- **Collected data**
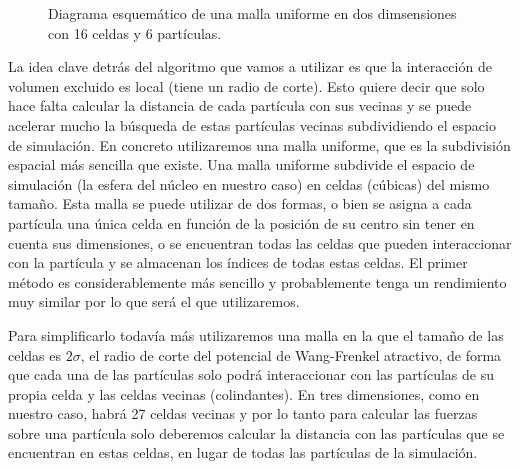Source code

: \begin{figure}[t]
    \centering
    \caption{Diagrama esquemático de una malla uniforme en dos dimsensiones  con 16 celdas y 6 partículas.}
    \label{fig:grid-diagram}
\end{figure}

La idea clave detrás del algoritmo que vamos a utilizar es que la interacción de volumen excluido es local (tiene un radio de corte). Esto quiere decir que solo hace falta calcular la distancia de cada partícula con sus vecinas y se puede acelerar mucho la búsqueda de estas partículas vecinas subdividiendo el espacio de simulación. En concreto utilizaremos una malla uniforme, que es la subdivisión espacial más sencilla que existe. Una malla uniforme subdivide el espacio de simulación (la esfera del núcleo en nuestro caso) en celdas (cúbicas) del mismo tamaño. Esta malla se puede utilizar de dos formas, o bien se asigna a cada partícula una única celda en función de la posición de su centro sin tener en cuenta sus dimensiones, o se encuentran todas las celdas que pueden interaccionar con la partícula y se almacenan los índices de todas estas celdas. El primer método es considerablemente más sencillo y probablemente tenga un rendimiento muy similar por lo que será el que utilizaremos.

Para simplificarlo todavía más utilizaremos una malla en la que el tamaño de las celdas es $2\sigma$, el radio de corte del potencial de Wang-Frenkel atractivo, de forma que cada una de las partículas solo podrá interaccionar con las partículas de su propia celda y las celdas vecinas (colindantes). En tres dimensiones, como en nuestro caso, habrá 27 celdas vecinas y por lo tanto para calcular las fuerzas sobre una partícula solo deberemos calcular la distancia con las partículas que se encuentran en estas celdas, en lugar de todas las partículas de la simulación.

- **Problem to work on**
From the entries above, say how many lines contain "uniforme". Only the number is wanted.

- **Answer space**
2